=== Required work ===
The answer must be the lines from the one containing "它可与 Čech 复形" through the last line of the data below, copied exactly, with nothing else.

=== Provided data ===
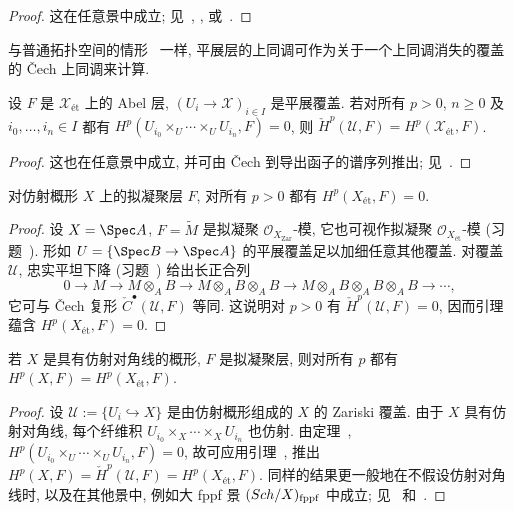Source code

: \begin{proof}
这在任意景中成立; 见~\cite[II.5.9.2]{God58}, \cite[命题 III.2.12]{Mil80}, \cite[Tag 03F9]{SP} 或~\cite[命题 2.3.15]{Ols16}.
\end{proof}
与普通拓扑空间的情形~\cite[习题 III.4.11]{Har77} 一样, 平展层的上同调可作为关于一个上同调消失的覆盖的 Čech 上同调来计算.
\begin{lemma}\label{src:5.1.39}
设 $F$ 是 $\mathcal X_{\text{ét}}$ 上的 Abel 层, $(U_i\to\mathcal X)_{i\in I}$ 是平展覆盖. 若对所有 $p>0$, $n\geq0$ 及 $i_0,\ldots,i_n\in I$ 都有 $H^p(U_{i_0}\times_U\cdots\times_U U_{i_n},F)=0$, 则 $\check H^p(\mathcal U,F)=H^p(\mathcal X_{\text{ét}},F)$.
\end{lemma}
\begin{proof}
这也在任意景中成立, 并可由 Čech 到导出函子的谱序列推出; 见~\cite[Tag 03F7]{SP}.
\end{proof}
\begin{theorem}\label{src:5.1.40}
对仿射概形 $X$ 上的拟凝聚层 $F$, 对所有 $p>0$ 都有 $H^p(X_{\text{ét}},F)=0$.
\end{theorem}
\begin{proof}
设 $X=\Spec A$, $F=\widetilde M$ 是拟凝聚 $\mathcal O_{X_{\mathrm{Zar}}}$-模, 它也可视作拟凝聚 $\mathcal O_{X_{\text{ét}}}$-模 (习题~). 形如 $\mathcal U=\{\Spec B\to\Spec A\}$ 的平展覆盖足以加细任意其他覆盖. 对覆盖 $\mathcal U$, 忠实平坦下降 (习题~) 给出长正合列
\[
0\longrightarrow M\longrightarrow M\otimes_A B\longrightarrow M\otimes_A B\otimes_A B\longrightarrow M\otimes_A B\otimes_A B\otimes_A B\longrightarrow\cdots,
\]
它可与 Čech 复形 $\check C^\bullet(\mathcal U,F)$ 等同. 这说明对 $p>0$ 有 $\check H^p(\mathcal U,F)=0$, 因而引理~ 蕴含 $H^p(X_{\text{ét}},F)=0$.
\end{proof}
\begin{proposition}\label{src:5.1.41}
若 $X$ 是具有仿射对角线的概形, $F$ 是拟凝聚层, 则对所有 $p$ 都有 $H^p(X,F)=H^p(X_{\text{ét}},F)$.
\end{proposition}
\begin{proof}
设 $\mathcal U:=\{U_i\hookrightarrow X\}$ 是由仿射概形组成的 $X$ 的 Zariski 覆盖. 由于 $X$ 具有仿射对角线, 每个纤维积 $U_{i_0}\times_X\cdots\times_X U_{i_n}$ 也仿射. 由定理~, $H^p(U_{i_0}\times_U\cdots\times_U U_{i_n},F)=0$, 故可应用引理~, 推出 $H^p(X,F)=\check H^p(\mathcal U,F)=H^p(X_{\text{ét}},F)$. 同样的结果更一般地在不假设仿射对角线时, 以及在其他景中, 例如大 fppf 景 $(\Sch/X)_{\mathrm{fppf}}$ 中成立; 见~\cite[命题 3.7]{Mil80} 和~\cite[Tag 03DW]{SP}.
\end{proof}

=== Solution below ===
它可与 Čech 复形 $\check C^\bullet(\mathcal U,F)$ 等同. 这说明对 $p>0$ 有 $\check H^p(\mathcal U,F)=0$, 因而引理~ 蕴含 $H^p(X_{\text{ét}},F)=0$.
\end{proof}
\begin{proposition}\label{src:5.1.41}
若 $X$ 是具有仿射对角线的概形, $F$ 是拟凝聚层, 则对所有 $p$ 都有 $H^p(X,F)=H^p(X_{\text{ét}},F)$.
\end{proposition}
\begin{proof}
设 $\mathcal U:=\{U_i\hookrightarrow X\}$ 是由仿射概形组成的 $X$ 的 Zariski 覆盖. 由于 $X$ 具有仿射对角线, 每个纤维积 $U_{i_0}\times_X\cdots\times_X U_{i_n}$ 也仿射. 由定理~, $H^p(U_{i_0}\times_U\cdots\times_U U_{i_n},F)=0$, 故可应用引理~, 推出 $H^p(X,F)=\check H^p(\mathcal U,F)=H^p(X_{\text{ét}},F)$. 同样的结果更一般地在不假设仿射对角线时, 以及在其他景中, 例如大 fppf 景 $(\Sch/X)_{\mathrm{fppf}}$ 中成立; 见~\cite[命题 3.7]{Mil80} 和~\cite[Tag 03DW]{SP}.
\end{proof}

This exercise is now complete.